The customs authorities and auto parts sellers believe several dozen to 1,000 cases containing 30 CFC-12 bottles each have so far been traded in Japan. The authorities said they are investigating several suspected smuggling channels in eastern, central and western Japan.
Under the 1987 Montreal Protocol on Substances that Deplete the Ozone Layer, Japan banned domestic production and import of CFC-12 at the end of 1995, and only products already in stock had been circulating.
Japanese automakers had stopped using CFC-12 for air conditioning in newly produced vehicles by 1994, but the Ministry of Economy, Trade and Industry estimates there are some 15 million vehicles that still use the substance as refrigerant at present.
Since last year, prices for the products have skyrocketed with the decline in stocks. A CFC bottle used to trade at several hundred yen but this summer it has fetched up to 5,000 yen in Tokyo and its vicinity, the industry sources said.
The protocol allows developing countries to introduce regulations on ozone-depleting substances some 10 years after industrialized countries due to technical and economic reasons.
China, which has to eradicate CFC-12 by 2010, produced 50,000 tons of the substance in 1997, accounting for some one-third of total global output.
The U.N. Environment Program estimates 20,000 to 30,000 tons of CFCs are secretly traded annually between industrialized and developing countries. The smuggling has drawn attention in Europe and the United States as an environment crime.
Products bearing labels in English have been used at auto service factories in Tokyo, Chiba and Kanagawa prefectures since late last year while CFC-12 bottles believed to have been produced in China have been circulating in areas such as Gunma Prefecture since July.
Customs authorities in Narita airport in Chiba Prefecture arrested two used-car sales company officials in Nagoya in July on suspicion of smuggling CFC-12 bottles from Thailand by falsely claiming they were motor oil. It was the first arrest over CFC product smuggling.
The enforcement division of the Finance Ministry’s customs and tariff bureau suspect other CFC-12 bottles have also been smuggled to Japan in a similar way.
“I know they are smuggled products, but my customers will complain if we don’t have the stocks,” said an auto service factory manager in Chiba Prefecture.
Stashed in the corner of his plant were two boxes each containing 30 bottles of CFC-12. “The price (of the products) will rise further next year,” he said.

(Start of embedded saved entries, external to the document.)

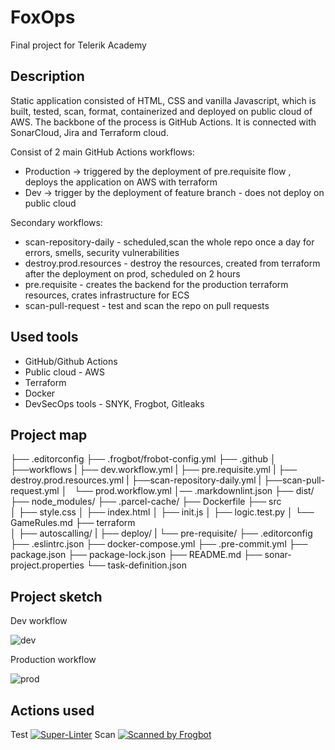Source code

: # FoxOps

Final project for Telerik Academy

## Description

Static application consisted of HTML, CSS and vanilla Javascript, which is built, tested, scan, format, containerized and deployed on public cloud of AWS. The backbone of the process is GitHub Actions. It is connected with SonarCloud, Jira and Terraform cloud.

Consist of 2 main GitHub Actions workflows:

- Production -> triggered by the deployment of pre.requisite flow , deploys the application on AWS with terraform
- Dev -> trigger by the deployment of feature branch - does not deploy on public cloud

Secondary workflows:

- scan-repository-daily - scheduled,scan the whole repo once a day for errors, smells, security vulnerabilities
- destroy.prod.resources - destroy the resources, created from terraform after the deployment on prod, scheduled on 2 hours
- pre.requisite - creates the backend for the production terraform resources, crates infrastructure for ECS
- scan-pull-request - test and scan the repo on pull requests

## Used tools

- GitHub/Github Actions
- Public cloud - AWS
- Terraform
- Docker
- DevSecOps tools - SNYK, Frogbot, Gitleaks

## Project map

├── .editorconfig
├── .frogbot/frobot-config.yml
├── .github
│   ├──workflows
| ├── dev.workflow.yml
| ├── pre.requisite.yml
| ├── destroy.prod.resources.yml
| ├──scan-repository-daily.yml
| ├──scan-pull-request.yml
│   └── prod.workflow.yml
│── .markdownlint.json
├── dist/
├── node_modules/
├── .parcel-cache/
├── Dockerfile
├── src  
│ ├── style.css
│ ├── index.html
│ ├── init.js
│ ├── logic.test.py
│ └── GameRules.md
├── terraform  
│ ├── autoscalling/
| ├── deploy/
| └── pre-requisite/
├── .editorconfig
├── .eslintrc.json
├── docker-compose.yml
├── .pre-commit.yml
├── package.json
├── package-lock.json
├── README.md
├── sonar-project.properties
└── task-definition.json

## Project sketch

Dev workflow

![dev](https://github.com/stkraych/FoxOps/assets/131745030/50a3afed-827a-4b42-802e-850933c83171)

Production workflow

![prod](https://github.com/stkraych/FoxOps/assets/131745030/42f21060-e901-42cd-a112-ac2f10a5d6e2)

## Actions used

Test
[![Super-Linter](https://github.com/<OWNER>/<REPOSITORY>/actions/workflows/<WORKFLOW_FILE_NAME>/badge.svg)](https://github.com/marketplace/actions/super-linter)
Scan
[![Scanned by Frogbot](https://raw.github.com/jfrog/frogbot/master/images/frogbot-badge.svg)](https://docs.jfrog-applications.jfrog.io/jfrog-applications/frogbot)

An auto repair parts dealer also in Chiba said he received a supply of 1,000 boxes of CFC-12 around April this year, all of which have been sold to his customers. He said his shop gets offers for supply of CFCs through fax or direct mail. CFCs used as refrigerant in outmoded vehicles leak constantly, requiring a refill. A source at a major auto parts manufacturing firm said the reason behind the still strong demand for CFCs may be the fact that many motorists have to drive outmoded vehicles due to the economic slump.
Environmentalist groups say the government should impose an outright ban on the use of CFCs, including those left over as domestic stocks.
Kohei Urano, Yokohama National University professor and expert on environmental safety issues, said smuggling of CFCs will continue as long as there is demand. The government needs to introduce measures encouraging users of outmoded vehicles to replace their air-conditioners with new products that do not use CFCs as refrigerant.